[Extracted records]
:::::

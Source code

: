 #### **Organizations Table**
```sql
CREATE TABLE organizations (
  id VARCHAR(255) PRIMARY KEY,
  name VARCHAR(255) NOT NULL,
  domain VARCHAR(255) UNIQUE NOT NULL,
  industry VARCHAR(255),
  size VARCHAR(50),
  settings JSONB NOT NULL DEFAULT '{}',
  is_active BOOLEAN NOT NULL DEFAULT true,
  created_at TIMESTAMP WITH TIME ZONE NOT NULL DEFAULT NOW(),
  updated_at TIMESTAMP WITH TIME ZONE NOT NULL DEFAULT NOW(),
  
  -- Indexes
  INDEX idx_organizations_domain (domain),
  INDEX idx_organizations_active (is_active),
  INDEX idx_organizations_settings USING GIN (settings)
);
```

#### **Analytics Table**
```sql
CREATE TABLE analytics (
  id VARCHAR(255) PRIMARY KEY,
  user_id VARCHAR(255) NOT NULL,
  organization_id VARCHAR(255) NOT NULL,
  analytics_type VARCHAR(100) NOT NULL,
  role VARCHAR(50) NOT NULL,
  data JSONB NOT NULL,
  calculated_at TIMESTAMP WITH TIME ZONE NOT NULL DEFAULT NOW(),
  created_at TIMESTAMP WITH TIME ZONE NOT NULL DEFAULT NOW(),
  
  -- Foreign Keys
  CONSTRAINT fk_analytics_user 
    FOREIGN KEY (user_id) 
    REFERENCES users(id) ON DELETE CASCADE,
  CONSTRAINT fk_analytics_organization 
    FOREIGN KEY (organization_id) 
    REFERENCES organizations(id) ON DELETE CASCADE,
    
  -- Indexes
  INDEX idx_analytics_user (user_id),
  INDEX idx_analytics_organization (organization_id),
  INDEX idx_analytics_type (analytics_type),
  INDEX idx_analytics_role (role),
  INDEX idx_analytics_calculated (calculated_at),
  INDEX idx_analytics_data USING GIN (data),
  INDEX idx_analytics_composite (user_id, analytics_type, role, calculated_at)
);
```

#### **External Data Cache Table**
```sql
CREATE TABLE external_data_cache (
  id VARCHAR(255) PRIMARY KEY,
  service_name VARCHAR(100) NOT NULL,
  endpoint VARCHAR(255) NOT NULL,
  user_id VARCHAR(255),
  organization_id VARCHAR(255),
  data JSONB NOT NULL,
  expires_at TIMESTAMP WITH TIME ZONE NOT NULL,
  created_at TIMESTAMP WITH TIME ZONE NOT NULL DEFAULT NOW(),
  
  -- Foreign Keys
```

:::::

TASK GOAL: Go through the entries and repeat each one exactly.

REPLY:
Source code

: #### **Organizations Table**
```sql
CREATE TABLE organizations (
  id VARCHAR(255) PRIMARY KEY,
  name VARCHAR(255) NOT NULL,
  domain VARCHAR(255) UNIQUE NOT NULL,
  industry VARCHAR(255),
  size VARCHAR(50),
  settings JSONB NOT NULL DEFAULT '{}',
  is_active BOOLEAN NOT NULL DEFAULT true,
  created_at TIMESTAMP WITH TIME ZONE NOT NULL DEFAULT NOW(),
  updated_at TIMESTAMP WITH TIME ZONE NOT NULL DEFAULT NOW(),
  
  -- Indexes
  INDEX idx_organizations_domain (domain),
  INDEX idx_organizations_active (is_active),
  INDEX idx_organizations_settings USING GIN (settings)
);
```

#### **Analytics Table**
```sql
CREATE TABLE analytics (
  id VARCHAR(255) PRIMARY KEY,
  user_id VARCHAR(255) NOT NULL,
  organization_id VARCHAR(255) NOT NULL,
  analytics_type VARCHAR(100) NOT NULL,
  role VARCHAR(50) NOT NULL,
  data JSONB NOT NULL,
  calculated_at TIMESTAMP WITH TIME ZONE NOT NULL DEFAULT NOW(),
  created_at TIMESTAMP WITH TIME ZONE NOT NULL DEFAULT NOW(),
  
  -- Foreign Keys
  CONSTRAINT fk_analytics_user 
    FOREIGN KEY (user_id) 
    REFERENCES users(id) ON DELETE CASCADE,
  CONSTRAINT fk_analytics_organization 
    FOREIGN KEY (organization_id) 
    REFERENCES organizations(id) ON DELETE CASCADE,
    
  -- Indexes
  INDEX idx_analytics_user (user_id),
  INDEX idx_analytics_organization (organization_id),
  INDEX idx_analytics_type (analytics_type),
  INDEX idx_analytics_role (role),
  INDEX idx_analytics_calculated (calculated_at),
  INDEX idx_analytics_data USING GIN (data),
  INDEX idx_analytics_composite (user_id, analytics_type, role, calculated_at)
);
```

#### **External Data Cache Table**
```sql
CREATE TABLE external_data_cache (
  id VARCHAR(255) PRIMARY KEY,
  service_name VARCHAR(100) NOT NULL,
  endpoint VARCHAR(255) NOT NULL,
  user_id VARCHAR(255),
  organization_id VARCHAR(255),
  data JSONB NOT NULL,
  expires_at TIMESTAMP WITH TIME ZONE NOT NULL,
  created_at TIMESTAMP WITH TIME ZONE NOT NULL DEFAULT NOW(),
  
  -- Foreign Keys
```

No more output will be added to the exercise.